Beschreibung des Verlages:

Islandpferde mit Verständnis, Gefühl und Restpekt vor dem Individuum ausbilden - das ist das erklärte Ziel von Magnus Skulason. Der sympathische Isländer stellt in vielen Bildern und praktischen Beispielen aus der täglichen Arbeit seine einzigartigen Methode dar, mit der er es im internationalen Turniersport bis ganz nach oben geschafft hat.

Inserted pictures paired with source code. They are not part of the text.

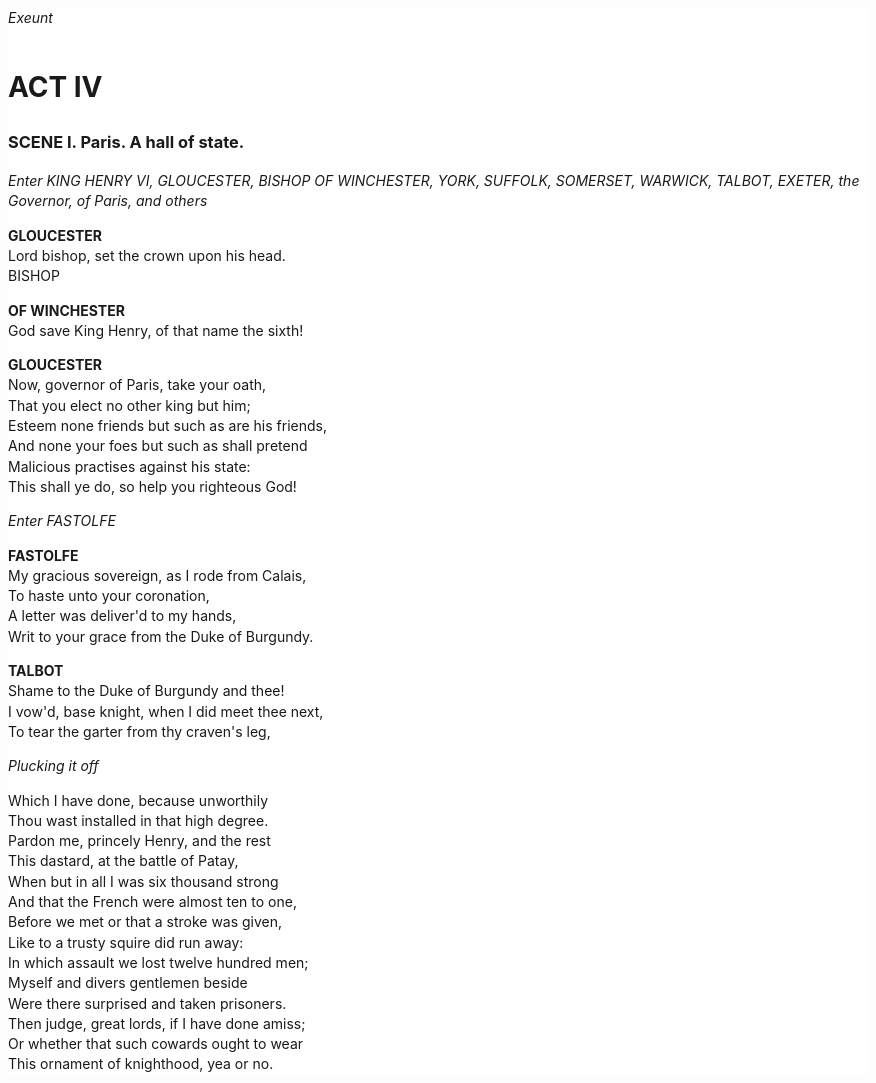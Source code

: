 _Exeunt_

# ACT IV

### SCENE I. Paris. A hall of state.

_Enter KING HENRY VI, GLOUCESTER, BISHOP OF WINCHESTER, YORK, SUFFOLK,
SOMERSET, WARWICK, TALBOT, EXETER, the Governor, of Paris, and others_

**GLOUCESTER**  
Lord bishop, set the crown upon his head.  
BISHOP  

**OF WINCHESTER**  
God save King Henry, of that name the sixth!  

**GLOUCESTER**  
Now, governor of Paris, take your oath,  
That you elect no other king but him;  
Esteem none friends but such as are his friends,  
And none your foes but such as shall pretend  
Malicious practises against his state:  
This shall ye do, so help you righteous God!  

_Enter FASTOLFE_

**FASTOLFE**  
My gracious sovereign, as I rode from Calais,  
To haste unto your coronation,  
A letter was deliver'd to my hands,  
Writ to your grace from the Duke of Burgundy.  

**TALBOT**  
Shame to the Duke of Burgundy and thee!  
I vow'd, base knight, when I did meet thee next,  
To tear the garter from thy craven's leg,  

_Plucking it off_

Which I have done, because unworthily  
Thou wast installed in that high degree.  
Pardon me, princely Henry, and the rest  
This dastard, at the battle of Patay,  
When but in all I was six thousand strong  
And that the French were almost ten to one,  
Before we met or that a stroke was given,  
Like to a trusty squire did run away:  
In which assault we lost twelve hundred men;  
Myself and divers gentlemen beside  
Were there surprised and taken prisoners.  
Then judge, great lords, if I have done amiss;  
Or whether that such cowards ought to wear  
This ornament of knighthood, yea or no.  
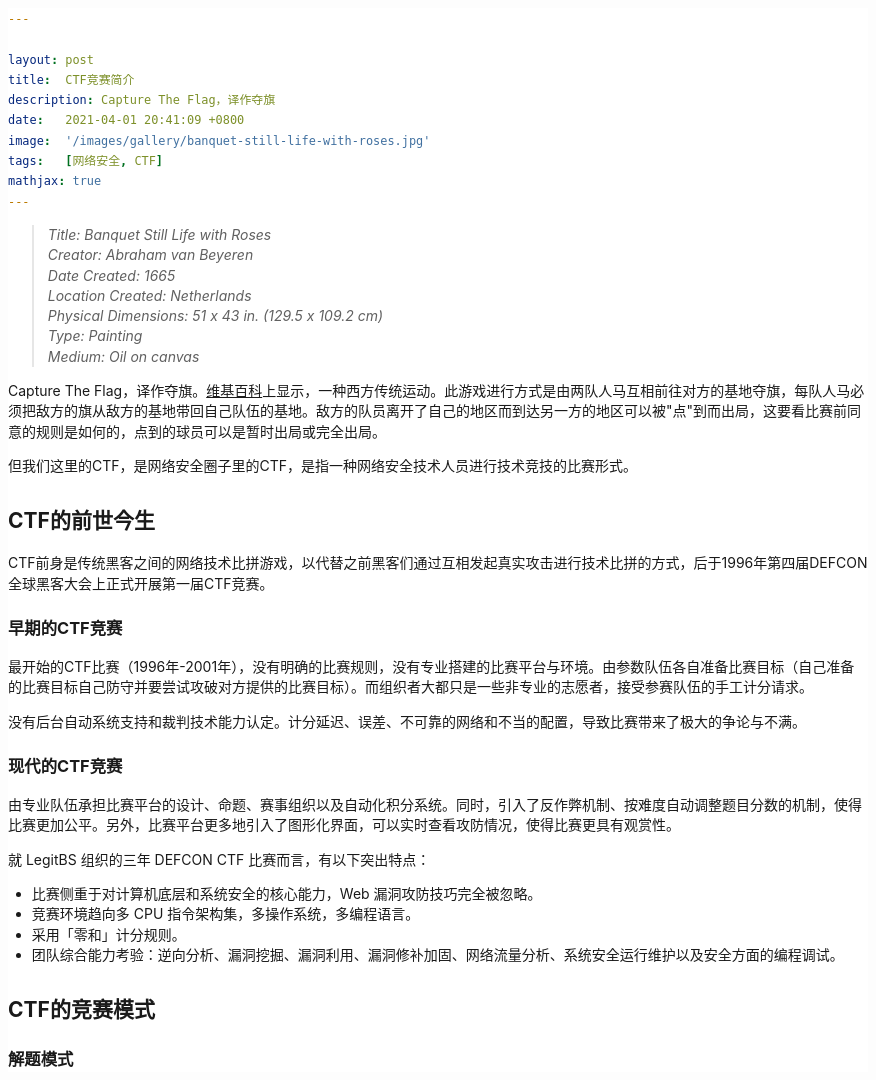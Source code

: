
 ```yaml
---

layout: post
title:  CTF竞赛简介
description: Capture The Flag，译作夺旗
date:   2021-04-01 20:41:09 +0800
image:  '/images/gallery/banquet-still-life-with-roses.jpg'
tags:   [网络安全, CTF]
mathjax: true
---
```


> <cite>Title: Banquet Still Life with Roses  
Creator: Abraham van Beyeren  
Date Created: 1665  
Location Created: Netherlands  
Physical Dimensions: 51 x 43 in. (129.5 x 109.2 cm)  
Type: Painting  
Medium: Oil on canvas  </cite>  

Capture The Flag，译作夺旗。[维基百科](https://zh.wikipedia.org/wiki/%E5%A4%BA%E6%97%97)上显示，一种西方传统运动。此游戏进行方式是由两队人马互相前往对方的基地夺旗，每队人马必须把敌方的旗从敌方的基地带回自己队伍的基地。敌方的队员离开了自己的地区而到达另一方的地区可以被"点"到而出局，这要看比赛前同意的规则是如何的，点到的球员可以是暂时出局或完全出局。

但我们这里的CTF，是网络安全圈子里的CTF，是指一种网络安全技术人员进行技术竞技的比赛形式。

## CTF的前世今生

CTF前身是传统黑客之间的网络技术比拼游戏，以代替之前黑客们通过互相发起真实攻击进行技术比拼的方式，后于1996年第四届DEFCON全球黑客大会上正式开展第一届CTF竞赛。

### 早期的CTF竞赛

最开始的CTF比赛（1996年-2001年），没有明确的比赛规则，没有专业搭建的比赛平台与环境。由参数队伍各自准备比赛目标（自己准备的比赛目标自己防守并要尝试攻破对方提供的比赛目标）。而组织者大都只是一些非专业的志愿者，接受参赛队伍的手工计分请求。

没有后台自动系统支持和裁判技术能力认定。计分延迟、误差、不可靠的网络和不当的配置，导致比赛带来了极大的争论与不满。

### 现代的CTF竞赛

由专业队伍承担比赛平台的设计、命题、赛事组织以及自动化积分系统。同时，引入了反作弊机制、按难度自动调整题目分数的机制，使得比赛更加公平。另外，比赛平台更多地引入了图形化界面，可以实时查看攻防情况，使得比赛更具有观赏性。

就 LegitBS 组织的三年 DEFCON CTF 比赛而言，有以下突出特点：

- 比赛侧重于对计算机底层和系统安全的核心能力，Web 漏洞攻防技巧完全被忽略。
- 竞赛环境趋向多 CPU 指令架构集，多操作系统，多编程语言。
- 采用「零和」计分规则。
- 团队综合能力考验：逆向分析、漏洞挖掘、漏洞利用、漏洞修补加固、网络流量分析、系统安全运行维护以及安全方面的编程调试。

## CTF的竞赛模式

### 解题模式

Magnús Skúlason wurde 1963 in Island geboren und wuchs in einer von Pferden geprägten Familie auf. Seit 1993 lebt er in Schweden, wo er eine eigene Zucht betreibt. Für Schweden erritt er seit 1997 neben zahlreichen Siegen fünfmal WM-Gold sowie eine Bronce-Medaille in der Pass-Prüfung. Außerdem stellte er den Weltrekord in zwei Disziplinen auf. Seine Art, Islandpferde ihrem Talent entsprechend auszubilden und zu fördern, vermittelt er in vielen Kursen inzwischen auch in Deutschland und ist seit 2012 Bundeskaderleiter der deutschen Islandpferdereiter.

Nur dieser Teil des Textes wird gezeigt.